Tuesday, April 7, 2009
Mark Teixeira

A recent conversation I had with Chris Pope included the phrase “most winningest”. Despite the grammatical tornado that this phrase is, I put it into Google. The results were astounding. “Most winningest” is used all over the sporting world, and not just by our editor Austin Kent when talking about his best fantasy basketball league performances either.

With 26 championships, baseball’s New York Yankees can be considered sports’ “most winningest” franchise. No other professional sports team has that many. This seems a bit unfair. There are over a dozen teams that haven’t even existed for 26 years. So, based on the length of their existence, who is the real most winningest franchise in sports?

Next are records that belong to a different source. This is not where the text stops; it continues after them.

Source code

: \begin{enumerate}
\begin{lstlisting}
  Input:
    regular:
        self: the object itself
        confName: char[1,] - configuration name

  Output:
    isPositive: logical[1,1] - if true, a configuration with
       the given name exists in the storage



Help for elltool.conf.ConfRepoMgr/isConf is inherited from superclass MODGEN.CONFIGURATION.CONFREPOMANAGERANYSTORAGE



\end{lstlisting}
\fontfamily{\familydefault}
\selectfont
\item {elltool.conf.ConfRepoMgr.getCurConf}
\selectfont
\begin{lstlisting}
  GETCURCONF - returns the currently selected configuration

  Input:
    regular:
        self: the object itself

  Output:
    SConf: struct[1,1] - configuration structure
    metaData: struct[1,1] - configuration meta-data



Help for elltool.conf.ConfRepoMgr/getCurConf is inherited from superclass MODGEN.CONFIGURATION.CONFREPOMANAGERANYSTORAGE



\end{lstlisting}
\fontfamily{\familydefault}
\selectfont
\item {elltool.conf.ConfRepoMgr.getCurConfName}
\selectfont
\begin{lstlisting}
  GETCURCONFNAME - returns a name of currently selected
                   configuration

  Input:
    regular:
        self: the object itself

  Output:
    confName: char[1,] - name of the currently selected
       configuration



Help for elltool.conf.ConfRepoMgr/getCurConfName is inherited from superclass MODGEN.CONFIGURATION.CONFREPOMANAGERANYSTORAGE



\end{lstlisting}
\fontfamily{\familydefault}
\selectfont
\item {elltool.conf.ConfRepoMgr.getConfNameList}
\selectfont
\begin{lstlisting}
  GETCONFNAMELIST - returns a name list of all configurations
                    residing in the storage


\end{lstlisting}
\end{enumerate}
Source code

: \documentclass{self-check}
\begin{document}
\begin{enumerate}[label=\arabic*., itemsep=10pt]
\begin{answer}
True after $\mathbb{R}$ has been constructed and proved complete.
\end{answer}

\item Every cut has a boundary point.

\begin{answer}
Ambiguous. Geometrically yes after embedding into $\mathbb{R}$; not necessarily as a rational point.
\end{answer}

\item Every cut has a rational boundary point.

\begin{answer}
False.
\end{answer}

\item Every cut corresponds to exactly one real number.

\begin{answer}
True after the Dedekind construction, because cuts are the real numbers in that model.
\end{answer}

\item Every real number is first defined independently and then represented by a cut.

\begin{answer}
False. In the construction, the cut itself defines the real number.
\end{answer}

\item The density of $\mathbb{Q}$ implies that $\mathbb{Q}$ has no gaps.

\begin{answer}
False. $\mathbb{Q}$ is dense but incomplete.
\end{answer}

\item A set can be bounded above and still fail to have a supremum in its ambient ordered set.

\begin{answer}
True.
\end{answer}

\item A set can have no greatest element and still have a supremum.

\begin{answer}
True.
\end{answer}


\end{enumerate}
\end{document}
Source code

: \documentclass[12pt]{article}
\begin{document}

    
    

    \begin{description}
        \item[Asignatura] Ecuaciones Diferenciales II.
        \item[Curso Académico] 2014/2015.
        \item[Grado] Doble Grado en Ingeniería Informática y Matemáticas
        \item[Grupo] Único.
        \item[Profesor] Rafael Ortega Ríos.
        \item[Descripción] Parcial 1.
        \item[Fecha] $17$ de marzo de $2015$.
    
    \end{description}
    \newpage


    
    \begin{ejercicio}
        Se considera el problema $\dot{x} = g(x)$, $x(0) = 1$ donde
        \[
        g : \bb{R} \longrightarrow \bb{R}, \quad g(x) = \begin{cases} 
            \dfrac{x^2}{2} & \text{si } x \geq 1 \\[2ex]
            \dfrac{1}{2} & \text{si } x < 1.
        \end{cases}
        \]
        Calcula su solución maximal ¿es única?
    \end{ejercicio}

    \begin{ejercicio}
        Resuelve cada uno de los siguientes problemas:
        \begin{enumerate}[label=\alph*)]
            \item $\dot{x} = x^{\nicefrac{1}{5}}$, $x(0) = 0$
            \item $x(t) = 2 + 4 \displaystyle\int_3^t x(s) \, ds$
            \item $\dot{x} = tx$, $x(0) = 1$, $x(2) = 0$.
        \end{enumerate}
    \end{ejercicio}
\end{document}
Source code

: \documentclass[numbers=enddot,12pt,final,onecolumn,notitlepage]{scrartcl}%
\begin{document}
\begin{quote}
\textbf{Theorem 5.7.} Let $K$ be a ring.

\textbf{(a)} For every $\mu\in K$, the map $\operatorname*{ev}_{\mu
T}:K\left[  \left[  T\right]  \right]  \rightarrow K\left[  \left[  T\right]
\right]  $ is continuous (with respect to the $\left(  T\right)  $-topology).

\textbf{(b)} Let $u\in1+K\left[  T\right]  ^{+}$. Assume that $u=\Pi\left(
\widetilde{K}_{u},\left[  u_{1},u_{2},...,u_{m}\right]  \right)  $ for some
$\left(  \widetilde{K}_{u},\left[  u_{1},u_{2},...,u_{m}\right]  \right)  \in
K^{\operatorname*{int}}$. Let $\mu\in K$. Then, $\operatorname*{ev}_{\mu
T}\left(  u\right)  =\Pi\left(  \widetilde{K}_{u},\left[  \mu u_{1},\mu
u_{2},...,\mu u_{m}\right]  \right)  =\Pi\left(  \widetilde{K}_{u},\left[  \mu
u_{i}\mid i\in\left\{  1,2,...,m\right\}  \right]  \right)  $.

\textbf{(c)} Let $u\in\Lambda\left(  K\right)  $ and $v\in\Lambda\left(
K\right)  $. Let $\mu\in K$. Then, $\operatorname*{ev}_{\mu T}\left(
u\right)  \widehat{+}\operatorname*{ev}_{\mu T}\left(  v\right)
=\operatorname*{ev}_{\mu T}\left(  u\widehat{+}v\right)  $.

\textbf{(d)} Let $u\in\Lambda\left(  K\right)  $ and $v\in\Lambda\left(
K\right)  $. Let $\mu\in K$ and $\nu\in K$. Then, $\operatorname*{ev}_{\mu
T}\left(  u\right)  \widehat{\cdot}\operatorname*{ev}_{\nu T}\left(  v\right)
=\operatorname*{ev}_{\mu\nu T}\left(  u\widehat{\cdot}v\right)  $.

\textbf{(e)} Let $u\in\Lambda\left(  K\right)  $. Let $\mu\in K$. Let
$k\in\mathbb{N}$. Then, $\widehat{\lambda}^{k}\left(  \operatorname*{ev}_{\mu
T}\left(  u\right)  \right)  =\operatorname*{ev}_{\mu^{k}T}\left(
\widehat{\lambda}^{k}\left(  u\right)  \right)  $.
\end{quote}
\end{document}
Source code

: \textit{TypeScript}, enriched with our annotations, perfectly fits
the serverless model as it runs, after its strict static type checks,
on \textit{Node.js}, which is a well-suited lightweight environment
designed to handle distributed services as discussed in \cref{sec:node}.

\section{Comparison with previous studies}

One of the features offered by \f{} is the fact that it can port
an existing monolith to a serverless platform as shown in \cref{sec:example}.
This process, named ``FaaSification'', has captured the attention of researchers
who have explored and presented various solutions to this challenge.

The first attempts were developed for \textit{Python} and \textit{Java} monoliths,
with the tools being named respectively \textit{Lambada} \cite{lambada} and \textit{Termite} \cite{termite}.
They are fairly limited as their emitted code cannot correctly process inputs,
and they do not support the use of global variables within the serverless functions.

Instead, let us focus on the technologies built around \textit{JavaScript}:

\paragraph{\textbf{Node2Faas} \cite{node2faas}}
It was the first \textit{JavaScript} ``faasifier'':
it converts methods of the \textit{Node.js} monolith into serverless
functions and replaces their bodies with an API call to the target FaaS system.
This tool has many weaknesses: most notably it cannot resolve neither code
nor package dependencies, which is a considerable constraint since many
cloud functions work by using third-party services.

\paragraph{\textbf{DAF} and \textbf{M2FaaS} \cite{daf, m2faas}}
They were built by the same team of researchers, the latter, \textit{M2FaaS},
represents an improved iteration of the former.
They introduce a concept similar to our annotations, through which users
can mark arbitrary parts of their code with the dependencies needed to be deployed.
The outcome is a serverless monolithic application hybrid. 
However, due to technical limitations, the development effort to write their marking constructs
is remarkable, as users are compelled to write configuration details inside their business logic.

With 26 titles in 108 years, the Yankees have a 24.07 championship per cent win rate. The mark to beat is set. Before diving in to find a new winner, let’s establish some ground rules.

First of all, there is an overwhelmingly large amount of sports teams in the world. This study will stick to the four major North American leagues, the National Basketball Association, the National Football League, the National Hockey League and Major League Baseball.

We’ll focus only on the 122 sports teams that currently exist in the NBA, NFL, NHL or MLB. Defunct teams will have no impact. For example, the Montreal Maroons won Lord Stanley’s Cup twice during their 14-year existence before financial trouble caused them to fold in 1938. That percentage puts them ahead of a large majority of the existing teams today, but let’s give those teams some credit for enduring.

Team relocation is acceptable. Hockey’s Dallas Stars began in Oakland in 1967. Since then, the franchise has moved to California to Cleveland to Minnesota and finally to Dallas in 1993. So while the Dallas Stars have one championship in 16 years, we’ll consider the franchise to have one title in 42 years.

Championships won by a franchise as part of a previous league are recognized only if the existing league recognizes them as well. Here are two examples:

1. The Rochester Royals of the National Basketball League won consecutive titles in 1946 and ’47 before the league merged with the Basketball Association of America to form the NBA. The Royals then won the NBA title in 1951. After several relocations, the team settled in Sacramento to become the Kings we know today, and by our “moving is okay” rule, the Kings have three championships to their name. If it is good enough for the NBA, it is good enough for us.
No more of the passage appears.